Methode 2 van 3: Het type binding bepalen door elektronegativiteit

  1. 1 Bereken het verschil tussen de elektronegativiteiten van twee atomen om de kenmerken van de binding daartussen te begrijpen. Om dit te doen, trekt u de kleinere elektronegativiteit af van de grotere.
    • Denk bijvoorbeeld aan het HF-molecuul. Trek de elektronegativiteit van waterstof (2.1) af van de elektronegativiteit van fluor (4.0): 4,0 - 2,1 = 1,9.
  2. 2 Als het verschil kleiner is dan 0,5, dan is de binding covalent apolair, waarbij elektronen met bijna dezelfde sterkte worden aangetrokken. Dergelijke bindingen worden gevormd tussen twee identieke atomen. Niet-polaire verbindingen zijn over het algemeen zeer moeilijk te verbreken. Dit komt omdat atomen elektronen delen, wat hun binding stabiel maakt. Het kost veel energie om het te vernietigen.
    • Bijvoorbeeld het molecuul O2 heeft dit type aansluiting. Omdat twee zuurstofatomen dezelfde elektronegativiteit hebben, is het verschil tussen hen 0.
  3. 3 Als het verschil in het bereik van 0,5 - 1,6 ligt, is de binding covalent polair. In dit geval trekt een van de twee atomen sterker elektronen aan en krijgt daardoor een gedeeltelijke negatieve lading, en de andere een gedeeltelijke positieve lading. Door deze onbalans in lading kan het molecuul deelnemen aan bepaalde reacties.
    • Bijvoorbeeld het molecuul H2O (water) heeft dit type binding. Het O-atoom is meer elektronegatief dan twee H-atomen, dus zuurstof trekt elektronen sterker aan en krijgt een gedeeltelijke negatieve lading, en waterstof - een gedeeltelijke positieve lading.
  4. 4 Als het verschil groter is dan 2,0, dan is de binding ionisch. Dit is een binding waarbij het gemeenschappelijke elektronenpaar voornamelijk overgaat naar een atoom met een hogere elektronegativiteit, dat een negatieve lading krijgt, en een atoom met een lagere elektronegativiteit een positieve lading krijgt. Moleculen met dergelijke bindingen reageren goed met andere atomen en kunnen zelfs worden vernietigd door polaire atomen.
    • Het NaCl-molecuul (natriumchloride) heeft bijvoorbeeld dit type binding.Het chlooratoom is zo elektronegatief dat het beide elektronen naar zich toe trekt en een negatieve lading krijgt, en het natriumatoom een ​​positieve lading.
    • NaCl kan worden vernietigd door een polair molecuul zoals H2O (water). In een watermolecuul is de waterstofkant van het molecuul positief en de zuurstofkant negatief. Als je zout met water mengt, breken de watermoleculen de zoutmoleculen af, waardoor het oplost.
  5. 5 Als het verschil tussen 1,6 en 2,0 is, controleer dan op metaal. Als een metaalatoom in een molecuul aanwezig is, dan is de binding ionisch. Als er geen metaalatomen in het molecuul zitten, is de binding polair covalent.
    • Metalen bevinden zich aan de linkerkant en in het midden van het periodiek systeem. In deze tabel zijn metalen gemarkeerd.
    • In ons HF-voorbeeld valt het verschil tussen elektronegativiteiten binnen dit bereik. Omdat H en F geen metalen zijn, is de binding polair covalent.
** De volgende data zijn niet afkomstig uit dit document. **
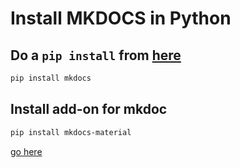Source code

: # Install MKDOCS in Python


## Do a `pip install` from [here](https://www.mkdocs.org/#installation)

```bash
pip install mkdocs
```

## Install add-on for mkdoc

```bash
pip install mkdocs-material
```

[go here](_build/html/0_intro.html)

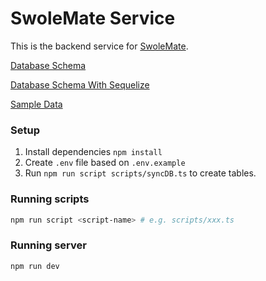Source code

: # SwoleMate Service

This is the backend service for [SwoleMate](https://github.com/calvin-cs262-fall2024-teamI/SwoleMateClient).

[Database Schema](./SwoleMate.sql)

[Database Schema With Sequelize](./src/models/)

[Sample Data](./scripts/sample_data.ts)

### Setup

1. Install dependencies `npm install`
2. Create `.env` file based on `.env.example`
3. Run `npm run script scripts/syncDB.ts` to create tables.

### Running scripts

```bash
npm run script <script-name> # e.g. scripts/xxx.ts
```

### Running server

```bash
npm run dev
```
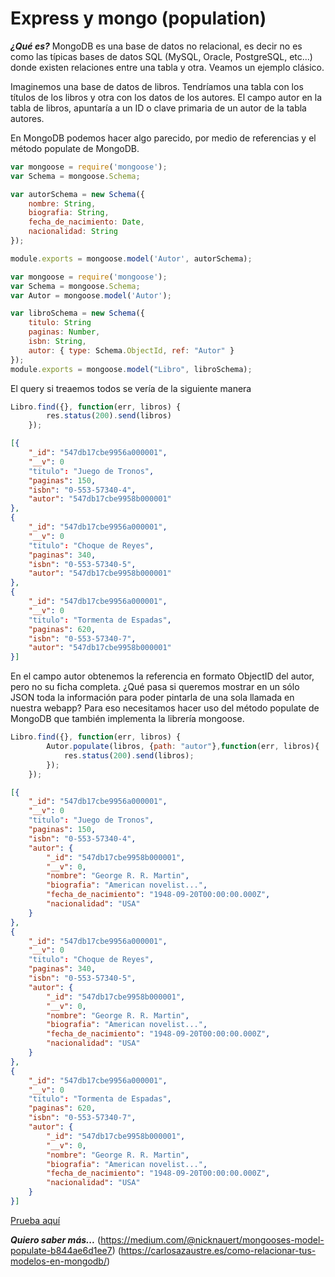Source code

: # Express y mongo (population) #

***¿Qué es?***
MongoDB es una base de datos no relacional, es decir no es como las típicas bases de datos SQL (MySQL, Oracle, PostgreSQL, etc...) donde existen relaciones entre una tabla y otra. Veamos un ejemplo clásico.

Imaginemos una base de datos de libros. Tendríamos una tabla con los títulos de los libros y otra con los datos de los autores. El campo autor en la tabla de libros, apuntaría a un ID o clave primaria de un autor de la tabla autores.

En MongoDB podemos hacer algo parecido, por medio de referencias y el método populate de MongoDB.

```javascript
var mongoose = require('mongoose');
var Schema = mongoose.Schema;

var autorSchema = new Schema({
    nombre: String,
    biografia: String,
    fecha_de_nacimiento: Date,
    nacionalidad: String
});

module.exports = mongoose.model('Autor', autorSchema);
```


```javascript
var mongoose = require('mongoose');
var Schema = mongoose.Schema;
var Autor = mongoose.model('Autor');

var libroSchema = new Schema({
    titulo: String
    paginas: Number,
    isbn: String,
    autor: { type: Schema.ObjectId, ref: "Autor" } 
});
module.exports = mongoose.model("Libro", libroSchema);

```

El query si treaemos todos se vería de la siguiente manera
```javascript
Libro.find({}, function(err, libros) {
        res.status(200).send(libros)
    });
```

```json
[{
    "_id": "547db17cbe9956a000001",
    "__v": 0
    "titulo": "Juego de Tronos",
    "paginas": 150,
    "isbn": "0-553-57340-4", 
    "autor": "547db17cbe9958b000001"
},
{
    "_id": "547db17cbe9956a000001",
    "__v": 0
    "titulo": "Choque de Reyes",
    "paginas": 340,
    "isbn": "0-553-57340-5",
    "autor": "547db17cbe9958b000001"
},
{
    "_id": "547db17cbe9956a000001",
    "__v": 0
    "titulo": "Tormenta de Espadas",
    "paginas": 620,
    "isbn": "0-553-57340-7",
    "autor": "547db17cbe9958b000001"
}]
```

En el campo autor obtenemos la referencia en formato ObjectID del autor, pero no su ficha completa. ¿Qué pasa si queremos mostrar en un sólo JSON toda la información para poder pintarla de una sola llamada en nuestra webapp? Para eso necesitamos hacer uso del método populate de MongoDB que también implementa la librería mongoose.


```javascript
Libro.find({}, function(err, libros) {
        Autor.populate(libros, {path: "autor"},function(err, libros){
            res.status(200).send(libros);
        }); 
    });
```

```json
[{
    "_id": "547db17cbe9956a000001",
    "__v": 0
    "titulo": "Juego de Tronos",
    "paginas": 150,
    "isbn": "0-553-57340-4", 
    "autor": {
        "_id": "547db17cbe9958b000001",
        "__v": 0,
        "nombre": "George R. R. Martin",
        "biografia": "American novelist...",
        "fecha_de_nacimiento": "1948-09-20T00:00:00.000Z",
        "nacionalidad": "USA"
    }
},
{
    "_id": "547db17cbe9956a000001",
    "__v": 0
    "titulo": "Choque de Reyes",
    "paginas": 340,
    "isbn": "0-553-57340-5",
    "autor": {
        "_id": "547db17cbe9958b000001",
        "__v": 0,
        "nombre": "George R. R. Martin",
        "biografia": "American novelist...",
        "fecha_de_nacimiento": "1948-09-20T00:00:00.000Z",
        "nacionalidad": "USA"
    }
},
{
    "_id": "547db17cbe9956a000001",
    "__v": 0
    "titulo": "Tormenta de Espadas",
    "paginas": 620,
    "isbn": "0-553-57340-7",
    "autor": {
        "_id": "547db17cbe9958b000001",
        "__v": 0,
        "nombre": "George R. R. Martin",
        "biografia": "American novelist...",
        "fecha_de_nacimiento": "1948-09-20T00:00:00.000Z",
        "nacionalidad": "USA"
    }
}]
```
[Prueba aquí](https://repl.it/@EduDevf/81expressbackendmongopopulation "replit")

***Quiero saber más...***
(https://medium.com/@nicknauert/mongooses-model-populate-b844ae6d1ee7)
(https://carlosazaustre.es/como-relacionar-tus-modelos-en-mongodb/)
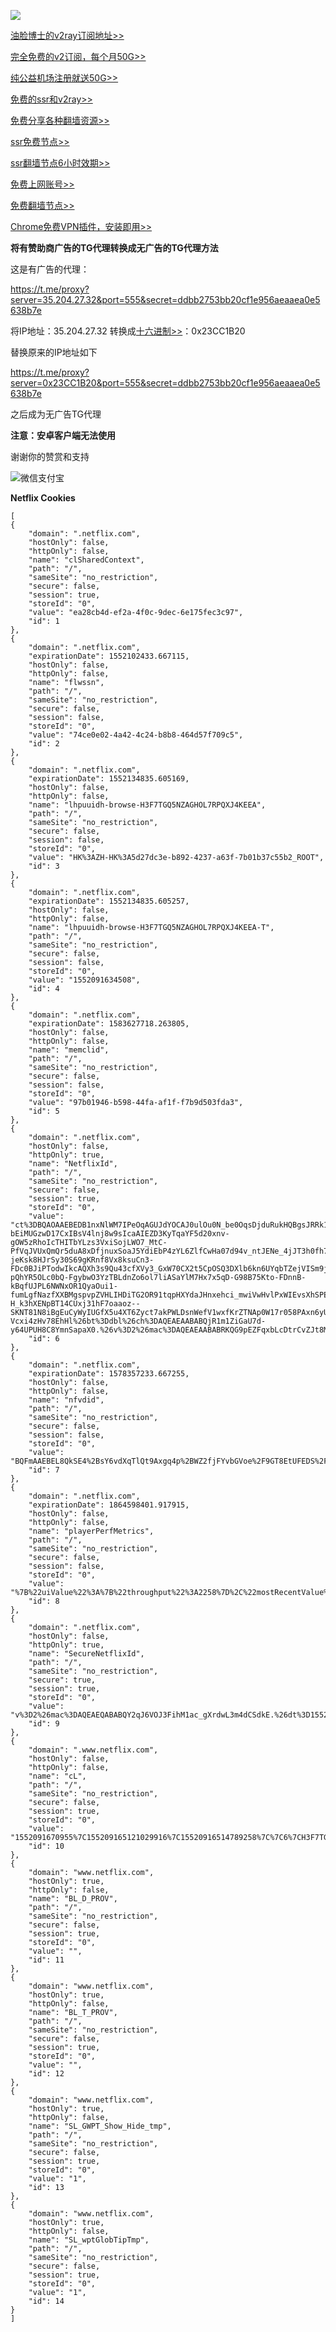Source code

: 


![](https://telegra.ph/file/da3af9a3058e23a306b67.jpg)

[油脸博士的v2ray订阅地址>>](https://youlianboshi.netlify.com/)

[完全免费的v2订阅，每个月50G>>](https://v2fast.tk/cart.php)

[纯公益机场注册就送50G>>](https://fyun.ga)

[免费的ssr和v2ray>>](http://www.softpen.net/)

[免费分享各种翻墙资源>>](https://fangeqiang.com/408.html)

[ssr免费节点>>](http://freefq.com/ss/)

[ssr翻墙节点6小时效期>>](https://c.ishadowx.net/)

[免费上网账号>>](https://free-ss.site/)

[免费翻墙节点>>](https://lncn.org/)

[Chrome免费VPN插件，安装即用>>](https://chrome.google.com/webstore/detail/real-vpn-free-secure-netw/migcmongocohiaeafhdgloalobijfdgm)

**将有赞助商广告的TG代理转换成无广告的TG代理方法**

这是有广告的代理：

https://t.me/proxy?server=35.204.27.32&port=555&secret=ddbb2753bb20cf1e956aeaaea0e5638b7e

将IP地址：35.204.27.32 转换成[十六进制>>](https://www.miniwebtool.com/ip-address-to-hex-converter/?ip=74.125.43.99)：0x23CC1B20 

替换原来的IP地址如下

https://t.me/proxy?server=0x23CC1B20&port=555&secret=ddbb2753bb20cf1e956aeaaea0e5638b7e 

之后成为无广告TG代理

**注意：安卓客户端无法使用**



谢谢你的赞赏和支持

![微信支付宝](https://telegra.ph/file/18d16f370cce6ea10d3e3.png)

**Netflix Cookies** 

```
[
{
    "domain": ".netflix.com",
    "hostOnly": false,
    "httpOnly": false,
    "name": "clSharedContext",
    "path": "/",
    "sameSite": "no_restriction",
    "secure": false,
    "session": true,
    "storeId": "0",
    "value": "ea28cb4d-ef2a-4f0c-9dec-6e175fec3c97",
    "id": 1
},
{
    "domain": ".netflix.com",
    "expirationDate": 1552102433.667115,
    "hostOnly": false,
    "httpOnly": false,
    "name": "flwssn",
    "path": "/",
    "sameSite": "no_restriction",
    "secure": false,
    "session": false,
    "storeId": "0",
    "value": "74ce0e02-4a42-4c24-b8b8-464d57f709c5",
    "id": 2
},
{
    "domain": ".netflix.com",
    "expirationDate": 1552134835.605169,
    "hostOnly": false,
    "httpOnly": false,
    "name": "lhpuuidh-browse-H3F7TGQ5NZAGHOL7RPQXJ4KEEA",
    "path": "/",
    "sameSite": "no_restriction",
    "secure": false,
    "session": false,
    "storeId": "0",
    "value": "HK%3AZH-HK%3A5d27dc3e-b892-4237-a63f-7b01b37c55b2_ROOT",
    "id": 3
},
{
    "domain": ".netflix.com",
    "expirationDate": 1552134835.605257,
    "hostOnly": false,
    "httpOnly": false,
    "name": "lhpuuidh-browse-H3F7TGQ5NZAGHOL7RPQXJ4KEEA-T",
    "path": "/",
    "sameSite": "no_restriction",
    "secure": false,
    "session": false,
    "storeId": "0",
    "value": "1552091634508",
    "id": 4
},
{
    "domain": ".netflix.com",
    "expirationDate": 1583627718.263805,
    "hostOnly": false,
    "httpOnly": false,
    "name": "memclid",
    "path": "/",
    "sameSite": "no_restriction",
    "secure": false,
    "session": false,
    "storeId": "0",
    "value": "97b01946-b598-44fa-af1f-f7b9d503fda3",
    "id": 5
},
{
    "domain": ".netflix.com",
    "hostOnly": false,
    "httpOnly": true,
    "name": "NetflixId",
    "path": "/",
    "sameSite": "no_restriction",
    "secure": false,
    "session": true,
    "storeId": "0",
    "value": "ct%3DBQAOAAEBEDB1nxNlWM7IPeOqAGUJdYOCAJ0ulOu0N_be0OqsDjduRukHQBgsJRRk1LG-bEiMUGzwD17CxIBsV4lnj8w9sIcaAIEZD3KyTqaYF5d20xnv-gOW5zRhoIcTHITbYLzs3VxiSojLWO7_MtC-PfVqJVUxQmQr5duA8xDfjnuxSoaJ5YdiEbP4zYL6ZlfCwHa07d94v_ntJENe_4jJT3h0fh7XRzh-jeKsk8HJrSy30S69gKRnf8Vx8ksuCn3-FDc0BJiPTodwIkcAQXh3s9Qu43cfXVy3_GxW70CX2t5CpOSQ3DXlb6kn6UYqbTZejVISm9j__dDMm-pQhYR5OLc0bQ-FgybwO3YzTBLdnZo6ol7liASaYlM7Hx7x5qD-G98B75Kto-FDnnB-kBqfUJPL6NWNxOR1QyaOui1-fumLgfNazfXXBMgspvpZVHLIHDiTG2OR91tqpHXYdaJHnxehci_mwiVwHvlPxWIEvsXhSPEV_zp8oXMzdkn72FGbDx1JdUCqa7s59wha_GfkMcySOFtsMGHR0J_F7exlEAhVcT8t-H_k3hXENpBT14CUxj31hF7oaaoz--SKNT81N8iBgEuCyWyIUGfX5u4XT6Zyct7akPWLDsnWefV1wxfKrZTNAp0W17r058PAxn6yUEZpQuHFOyWZVnNvZUrl0g1VBTHmzIQfokXwF-Vcxi4zHv78EhHl%26bt%3Ddbl%26ch%3DAQEAEAABABQjR1m1ZiGaU7d-y64UPUH8C8YmnSapaX0.%26v%3D2%26mac%3DAQEAEAABABRKQG9pEZFqxbLcDtrCvZJt8Md8qkSR314.",
    "id": 6
},
{
    "domain": ".netflix.com",
    "expirationDate": 1578357233.667255,
    "hostOnly": false,
    "httpOnly": false,
    "name": "nfvdid",
    "path": "/",
    "sameSite": "no_restriction",
    "secure": false,
    "session": false,
    "storeId": "0",
    "value": "BQFmAAEBEL8QkSE4%2BsY6vdXqTlQt9Axgq4p%2BWZ2fjFYvbGVoe%2F9GT8EtUFEDS%2FogET3dedqomFeQMJXzMvu26htulqZOm8Zj47ktfOg4zhMGF1om2RlHZNuHU%2FAV%2B0ydw00PQStP6dHWv0%2BSghLcTK709K7kF8j%2B",
    "id": 7
},
{
    "domain": ".netflix.com",
    "expirationDate": 1864598401.917915,
    "hostOnly": false,
    "httpOnly": false,
    "name": "playerPerfMetrics",
    "path": "/",
    "sameSite": "no_restriction",
    "secure": false,
    "session": false,
    "storeId": "0",
    "value": "%7B%22uiValue%22%3A%7B%22throughput%22%3A2258%7D%2C%22mostRecentValue%22%3A%7B%22throughput%22%3A2258%7D%7D",
    "id": 8
},
{
    "domain": ".netflix.com",
    "hostOnly": false,
    "httpOnly": true,
    "name": "SecureNetflixId",
    "path": "/",
    "sameSite": "no_restriction",
    "secure": true,
    "session": true,
    "storeId": "0",
    "value": "v%3D2%26mac%3DAQEAEQABABQY2qJ6VOJ3FihM1ac_gXrdwL3m4dCSdkE.%26dt%3D1552091668135",
    "id": 9
},
{
    "domain": ".www.netflix.com",
    "hostOnly": false,
    "httpOnly": false,
    "name": "cL",
    "path": "/",
    "sameSite": "no_restriction",
    "secure": false,
    "session": true,
    "storeId": "0",
    "value": "1552091670955%7C155209165121029916%7C15520916514789258%7C%7C6%7CH3F7TGQ5NZAGHOL7RPQXJ4KEEA",
    "id": 10
},
{
    "domain": "www.netflix.com",
    "hostOnly": true,
    "httpOnly": false,
    "name": "BL_D_PROV",
    "path": "/",
    "sameSite": "no_restriction",
    "secure": false,
    "session": true,
    "storeId": "0",
    "value": "",
    "id": 11
},
{
    "domain": "www.netflix.com",
    "hostOnly": true,
    "httpOnly": false,
    "name": "BL_T_PROV",
    "path": "/",
    "sameSite": "no_restriction",
    "secure": false,
    "session": true,
    "storeId": "0",
    "value": "",
    "id": 12
},
{
    "domain": "www.netflix.com",
    "hostOnly": true,
    "httpOnly": false,
    "name": "SL_GWPT_Show_Hide_tmp",
    "path": "/",
    "sameSite": "no_restriction",
    "secure": false,
    "session": true,
    "storeId": "0",
    "value": "1",
    "id": 13
},
{
    "domain": "www.netflix.com",
    "hostOnly": true,
    "httpOnly": false,
    "name": "SL_wptGlobTipTmp",
    "path": "/",
    "sameSite": "no_restriction",
    "secure": false,
    "session": true,
    "storeId": "0",
    "value": "1",
    "id": 14
}
]
```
Methode 3 van 3: Mulliken-elektronegativiteit berekenen

  1. 1 Vind de eerste ionisatie-energie van een atoom. De elektronegativiteitsschaal van Mulliken wijkt enigszins af van de hierboven genoemde Pauling-schaal. De eerste ionisatie-energie is nodig om één atoom van een elektron te verwijderen.
    • De betekenis van dergelijke energie is te vinden in bijvoorbeeld naslagwerken voor scheikunde of op internet hier.
    • Laten we als voorbeeld de elektronegativiteit van lithium (Li) vinden. De eerste ionisatie-energie is 520 kJ / mol.
  2. 2 Vind de energie van affiniteit voor een elektron. Dit is de energie die vrijkomt bij het hechten van een elektron aan een atoom. De betekenis van dergelijke energie is te vinden in bijvoorbeeld naslagwerken voor scheikunde of op internet hier.
    • De elektronenaffiniteitsenergie van lithium is 60 kJ / mol.
  3. 3 Gebruik de elektronegativiteitsvergelijking van Mulliken:RUMulliken = (1,97 × 10) (EI+ Eea) + 0,19.
    • In ons voorbeeld:
      RUMulliken = (1,97 × 10) (EI+ Eea) + 0,19
      RUMulliken = (1,97×10)(520 + 60) + 0,19
      RUMulliken = 1,143 + 0,19 = 1,333

Tips

  • Naast de Pauling- en Mulliken-schalen zijn er elektronegativiteitsschalen volgens Allred-Rochow, Sanderson, Allen. Ze hebben allemaal hun eigen formules voor het berekenen van elektronegativiteit (sommige zijn behoorlijk ingewikkeld).
  • Elektronegativiteit heeft geen meeteenheden.